■ **Goal of the exercise**
Reproduce the listing below in its entirety. Change nothing.

── Material provided

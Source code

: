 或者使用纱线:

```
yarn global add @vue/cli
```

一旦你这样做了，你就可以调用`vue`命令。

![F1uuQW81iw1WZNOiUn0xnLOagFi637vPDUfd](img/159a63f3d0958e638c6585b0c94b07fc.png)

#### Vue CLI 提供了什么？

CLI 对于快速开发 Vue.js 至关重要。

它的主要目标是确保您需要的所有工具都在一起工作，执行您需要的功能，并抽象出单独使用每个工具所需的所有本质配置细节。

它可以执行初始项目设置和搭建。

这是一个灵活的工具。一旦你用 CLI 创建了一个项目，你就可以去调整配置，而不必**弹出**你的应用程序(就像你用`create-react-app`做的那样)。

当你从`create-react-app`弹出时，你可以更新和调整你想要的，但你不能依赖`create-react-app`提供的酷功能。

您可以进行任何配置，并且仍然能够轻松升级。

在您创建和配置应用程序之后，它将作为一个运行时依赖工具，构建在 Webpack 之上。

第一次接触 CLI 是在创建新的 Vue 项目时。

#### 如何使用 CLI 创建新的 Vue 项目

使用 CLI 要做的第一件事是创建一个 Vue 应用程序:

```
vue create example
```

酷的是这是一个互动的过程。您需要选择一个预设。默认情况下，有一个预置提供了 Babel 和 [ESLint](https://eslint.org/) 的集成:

────

■ **Reply to the task**
Source code

: 或者使用纱线:

```
yarn global add @vue/cli
```

一旦你这样做了，你就可以调用`vue`命令。

![F1uuQW81iw1WZNOiUn0xnLOagFi637vPDUfd](img/159a63f3d0958e638c6585b0c94b07fc.png)

#### Vue CLI 提供了什么？

CLI 对于快速开发 Vue.js 至关重要。

它的主要目标是确保您需要的所有工具都在一起工作，执行您需要的功能，并抽象出单独使用每个工具所需的所有本质配置细节。

它可以执行初始项目设置和搭建。

这是一个灵活的工具。一旦你用 CLI 创建了一个项目，你就可以去调整配置，而不必**弹出**你的应用程序(就像你用`create-react-app`做的那样)。

当你从`create-react-app`弹出时，你可以更新和调整你想要的，但你不能依赖`create-react-app`提供的酷功能。

您可以进行任何配置，并且仍然能够轻松升级。

在您创建和配置应用程序之后，它将作为一个运行时依赖工具，构建在 Webpack 之上。

第一次接触 CLI 是在创建新的 Vue 项目时。

#### 如何使用 CLI 创建新的 Vue 项目

使用 CLI 要做的第一件事是创建一个 Vue 应用程序:

```
vue create example
```

酷的是这是一个互动的过程。您需要选择一个预设。默认情况下，有一个预置提供了 Babel 和 [ESLint](https://eslint.org/) 的集成:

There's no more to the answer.